[[ DATA PROVIDED open ]]

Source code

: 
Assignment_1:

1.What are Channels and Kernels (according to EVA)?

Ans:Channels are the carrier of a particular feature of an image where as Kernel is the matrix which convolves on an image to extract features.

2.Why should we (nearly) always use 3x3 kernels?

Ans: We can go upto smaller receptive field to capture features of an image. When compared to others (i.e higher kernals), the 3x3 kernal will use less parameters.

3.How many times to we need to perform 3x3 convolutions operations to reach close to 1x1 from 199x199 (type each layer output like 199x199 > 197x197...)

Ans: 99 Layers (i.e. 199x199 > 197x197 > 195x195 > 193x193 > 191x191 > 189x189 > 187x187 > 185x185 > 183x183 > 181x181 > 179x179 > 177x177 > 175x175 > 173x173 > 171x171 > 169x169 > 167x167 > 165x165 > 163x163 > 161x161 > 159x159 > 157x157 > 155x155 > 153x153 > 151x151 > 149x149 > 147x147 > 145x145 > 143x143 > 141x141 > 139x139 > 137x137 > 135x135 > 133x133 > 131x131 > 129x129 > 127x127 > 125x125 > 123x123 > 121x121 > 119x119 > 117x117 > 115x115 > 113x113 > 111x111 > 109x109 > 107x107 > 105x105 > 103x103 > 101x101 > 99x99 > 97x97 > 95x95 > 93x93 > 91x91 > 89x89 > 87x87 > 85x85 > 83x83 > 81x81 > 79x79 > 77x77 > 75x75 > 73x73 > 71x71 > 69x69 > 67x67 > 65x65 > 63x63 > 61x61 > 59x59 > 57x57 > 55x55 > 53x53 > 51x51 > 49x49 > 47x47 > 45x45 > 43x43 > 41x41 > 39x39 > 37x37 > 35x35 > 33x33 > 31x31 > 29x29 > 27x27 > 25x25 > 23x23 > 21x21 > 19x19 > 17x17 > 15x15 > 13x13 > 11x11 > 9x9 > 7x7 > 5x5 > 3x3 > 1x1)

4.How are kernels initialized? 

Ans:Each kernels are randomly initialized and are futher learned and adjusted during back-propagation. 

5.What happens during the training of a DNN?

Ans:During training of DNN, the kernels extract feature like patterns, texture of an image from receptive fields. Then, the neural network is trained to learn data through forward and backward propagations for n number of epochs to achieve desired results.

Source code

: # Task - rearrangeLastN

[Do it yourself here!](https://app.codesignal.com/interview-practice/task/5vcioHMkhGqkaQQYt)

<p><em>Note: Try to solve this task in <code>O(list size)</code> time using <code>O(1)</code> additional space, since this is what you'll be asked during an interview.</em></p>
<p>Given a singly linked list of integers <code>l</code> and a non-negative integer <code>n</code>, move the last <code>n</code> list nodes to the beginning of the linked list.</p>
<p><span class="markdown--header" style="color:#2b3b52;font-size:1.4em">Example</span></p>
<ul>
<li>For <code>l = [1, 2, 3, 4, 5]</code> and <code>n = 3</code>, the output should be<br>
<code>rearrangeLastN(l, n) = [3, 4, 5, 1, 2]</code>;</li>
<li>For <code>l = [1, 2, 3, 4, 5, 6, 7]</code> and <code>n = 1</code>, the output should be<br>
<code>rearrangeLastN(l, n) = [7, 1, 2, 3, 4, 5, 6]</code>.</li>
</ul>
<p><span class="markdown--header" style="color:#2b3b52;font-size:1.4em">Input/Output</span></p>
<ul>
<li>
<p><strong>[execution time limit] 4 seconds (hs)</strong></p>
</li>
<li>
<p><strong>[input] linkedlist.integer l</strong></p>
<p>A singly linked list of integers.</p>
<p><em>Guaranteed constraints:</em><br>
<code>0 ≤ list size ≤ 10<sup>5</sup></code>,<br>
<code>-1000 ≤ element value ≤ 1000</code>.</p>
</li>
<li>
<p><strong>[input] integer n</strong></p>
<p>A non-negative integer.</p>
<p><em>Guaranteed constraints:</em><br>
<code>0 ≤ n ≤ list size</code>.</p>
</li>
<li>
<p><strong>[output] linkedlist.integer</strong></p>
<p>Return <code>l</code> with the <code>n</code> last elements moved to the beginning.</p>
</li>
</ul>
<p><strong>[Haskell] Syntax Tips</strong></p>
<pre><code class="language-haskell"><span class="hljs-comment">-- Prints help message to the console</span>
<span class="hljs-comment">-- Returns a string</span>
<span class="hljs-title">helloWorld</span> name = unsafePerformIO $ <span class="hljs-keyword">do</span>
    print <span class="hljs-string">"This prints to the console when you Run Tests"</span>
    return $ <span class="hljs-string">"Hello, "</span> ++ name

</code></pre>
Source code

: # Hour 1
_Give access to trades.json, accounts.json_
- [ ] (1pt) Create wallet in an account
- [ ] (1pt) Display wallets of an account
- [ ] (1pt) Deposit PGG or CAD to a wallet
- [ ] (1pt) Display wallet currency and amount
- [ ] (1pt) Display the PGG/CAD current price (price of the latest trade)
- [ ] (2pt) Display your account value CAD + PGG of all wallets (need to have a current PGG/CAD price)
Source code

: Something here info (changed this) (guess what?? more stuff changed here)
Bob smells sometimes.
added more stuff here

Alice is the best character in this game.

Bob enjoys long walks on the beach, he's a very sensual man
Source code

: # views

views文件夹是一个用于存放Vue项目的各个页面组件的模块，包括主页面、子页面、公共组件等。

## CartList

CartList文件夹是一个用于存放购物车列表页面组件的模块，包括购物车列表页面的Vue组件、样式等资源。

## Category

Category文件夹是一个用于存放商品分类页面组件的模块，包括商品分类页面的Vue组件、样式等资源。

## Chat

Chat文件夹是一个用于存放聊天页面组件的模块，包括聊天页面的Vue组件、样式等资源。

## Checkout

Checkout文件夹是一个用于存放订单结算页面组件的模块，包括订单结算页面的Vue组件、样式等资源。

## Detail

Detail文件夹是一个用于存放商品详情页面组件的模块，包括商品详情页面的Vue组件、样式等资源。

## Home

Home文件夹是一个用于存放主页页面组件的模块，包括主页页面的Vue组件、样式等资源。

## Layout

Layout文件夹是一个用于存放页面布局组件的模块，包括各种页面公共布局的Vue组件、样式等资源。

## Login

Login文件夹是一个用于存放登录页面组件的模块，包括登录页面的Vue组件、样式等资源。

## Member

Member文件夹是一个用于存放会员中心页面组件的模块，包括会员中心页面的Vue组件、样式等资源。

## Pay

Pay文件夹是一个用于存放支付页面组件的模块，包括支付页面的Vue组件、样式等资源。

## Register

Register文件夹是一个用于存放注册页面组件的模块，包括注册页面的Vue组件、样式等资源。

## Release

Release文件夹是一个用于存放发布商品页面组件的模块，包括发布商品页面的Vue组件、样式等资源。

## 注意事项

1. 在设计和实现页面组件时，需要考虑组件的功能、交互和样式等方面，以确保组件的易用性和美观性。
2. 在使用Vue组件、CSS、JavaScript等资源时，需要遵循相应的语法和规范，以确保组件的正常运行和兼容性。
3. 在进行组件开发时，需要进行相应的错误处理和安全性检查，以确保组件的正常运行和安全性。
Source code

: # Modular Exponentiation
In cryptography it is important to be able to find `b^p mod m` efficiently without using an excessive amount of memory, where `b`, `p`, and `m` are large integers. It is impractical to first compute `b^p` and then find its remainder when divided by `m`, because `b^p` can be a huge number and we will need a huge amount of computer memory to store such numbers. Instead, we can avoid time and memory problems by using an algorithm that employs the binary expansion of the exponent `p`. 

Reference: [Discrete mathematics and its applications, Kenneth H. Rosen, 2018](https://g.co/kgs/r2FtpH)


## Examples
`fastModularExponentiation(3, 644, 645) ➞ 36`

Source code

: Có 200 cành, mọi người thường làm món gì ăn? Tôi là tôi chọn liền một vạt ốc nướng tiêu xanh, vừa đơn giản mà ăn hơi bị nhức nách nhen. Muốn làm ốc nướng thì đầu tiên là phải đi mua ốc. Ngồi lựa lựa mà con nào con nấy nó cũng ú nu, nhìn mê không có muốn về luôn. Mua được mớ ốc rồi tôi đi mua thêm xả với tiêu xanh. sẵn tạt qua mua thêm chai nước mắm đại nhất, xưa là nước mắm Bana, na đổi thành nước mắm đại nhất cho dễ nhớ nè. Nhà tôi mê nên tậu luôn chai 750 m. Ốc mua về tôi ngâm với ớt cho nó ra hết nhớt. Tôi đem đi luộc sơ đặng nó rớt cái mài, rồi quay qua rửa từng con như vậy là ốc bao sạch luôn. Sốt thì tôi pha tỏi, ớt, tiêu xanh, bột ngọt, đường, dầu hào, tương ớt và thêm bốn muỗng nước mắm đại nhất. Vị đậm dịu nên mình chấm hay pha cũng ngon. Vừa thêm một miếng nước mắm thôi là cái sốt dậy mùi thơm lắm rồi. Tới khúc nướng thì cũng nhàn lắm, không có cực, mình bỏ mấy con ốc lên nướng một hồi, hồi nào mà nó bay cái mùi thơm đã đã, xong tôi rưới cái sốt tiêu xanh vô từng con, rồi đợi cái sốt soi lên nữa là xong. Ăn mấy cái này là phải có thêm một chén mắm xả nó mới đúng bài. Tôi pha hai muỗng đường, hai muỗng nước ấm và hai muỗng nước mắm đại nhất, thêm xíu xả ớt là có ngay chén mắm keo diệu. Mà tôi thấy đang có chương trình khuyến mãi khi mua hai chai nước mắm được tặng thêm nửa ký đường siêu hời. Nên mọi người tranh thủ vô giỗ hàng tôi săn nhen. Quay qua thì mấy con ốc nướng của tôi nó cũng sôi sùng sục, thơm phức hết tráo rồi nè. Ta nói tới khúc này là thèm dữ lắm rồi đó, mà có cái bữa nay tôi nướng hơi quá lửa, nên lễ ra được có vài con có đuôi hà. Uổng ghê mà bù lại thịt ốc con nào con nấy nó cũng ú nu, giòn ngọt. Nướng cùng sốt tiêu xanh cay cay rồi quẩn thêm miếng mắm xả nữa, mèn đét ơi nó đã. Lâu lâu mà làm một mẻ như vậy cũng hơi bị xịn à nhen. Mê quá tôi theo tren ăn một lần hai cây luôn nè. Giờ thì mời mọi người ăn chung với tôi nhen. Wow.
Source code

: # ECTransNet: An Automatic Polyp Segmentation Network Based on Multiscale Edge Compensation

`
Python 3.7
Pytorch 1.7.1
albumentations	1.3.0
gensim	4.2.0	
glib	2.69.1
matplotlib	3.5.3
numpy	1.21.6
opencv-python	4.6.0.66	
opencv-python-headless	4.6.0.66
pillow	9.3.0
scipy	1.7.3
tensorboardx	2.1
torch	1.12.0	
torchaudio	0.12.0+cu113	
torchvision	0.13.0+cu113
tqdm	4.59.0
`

[[ DATA PROVIDED closed ]]

* _EXERCISE DETAILS_
Count all lines of the data that include "console". The answer is the number alone.

* _RESULT OF THIS TASK_
2